[Start of Attachment]
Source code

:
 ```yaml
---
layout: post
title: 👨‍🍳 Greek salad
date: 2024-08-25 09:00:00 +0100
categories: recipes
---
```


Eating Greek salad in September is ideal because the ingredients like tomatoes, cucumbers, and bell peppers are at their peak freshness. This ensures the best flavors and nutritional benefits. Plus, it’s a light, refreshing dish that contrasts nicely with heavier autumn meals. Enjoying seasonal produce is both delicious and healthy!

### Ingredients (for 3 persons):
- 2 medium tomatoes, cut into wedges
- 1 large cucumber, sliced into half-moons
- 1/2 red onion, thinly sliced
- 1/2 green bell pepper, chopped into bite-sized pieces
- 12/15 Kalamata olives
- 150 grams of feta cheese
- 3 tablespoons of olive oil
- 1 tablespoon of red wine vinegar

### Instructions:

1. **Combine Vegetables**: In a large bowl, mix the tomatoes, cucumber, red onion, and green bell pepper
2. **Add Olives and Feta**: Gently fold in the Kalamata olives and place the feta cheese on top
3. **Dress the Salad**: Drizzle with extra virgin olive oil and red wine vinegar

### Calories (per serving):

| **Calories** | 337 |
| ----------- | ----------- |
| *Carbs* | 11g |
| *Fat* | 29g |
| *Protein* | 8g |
[End of Attachment]
About this task:
What you return should match the data character for character.

Your solution:
Source code

:
 ```yaml
---
layout: post
title: 👨‍🍳 Greek salad
date: 2024-08-25 09:00:00 +0100
categories: recipes
---
```


Eating Greek salad in September is ideal because the ingredients like tomatoes, cucumbers, and bell peppers are at their peak freshness. This ensures the best flavors and nutritional benefits. Plus, it’s a light, refreshing dish that contrasts nicely with heavier autumn meals. Enjoying seasonal produce is both delicious and healthy!

### Ingredients (for 3 persons):
- 2 medium tomatoes, cut into wedges
- 1 large cucumber, sliced into half-moons
- 1/2 red onion, thinly sliced
- 1/2 green bell pepper, chopped into bite-sized pieces
- 12/15 Kalamata olives
- 150 grams of feta cheese
- 3 tablespoons of olive oil
- 1 tablespoon of red wine vinegar

### Instructions:

1. **Combine Vegetables**: In a large bowl, mix the tomatoes, cucumber, red onion, and green bell pepper
2. **Add Olives and Feta**: Gently fold in the Kalamata olives and place the feta cheese on top
3. **Dress the Salad**: Drizzle with extra virgin olive oil and red wine vinegar

### Calories (per serving):

| **Calories** | 337 |
| ----------- | ----------- |
| *Carbs* | 11g |
| *Fat* | 29g |
| *Protein* | 8g |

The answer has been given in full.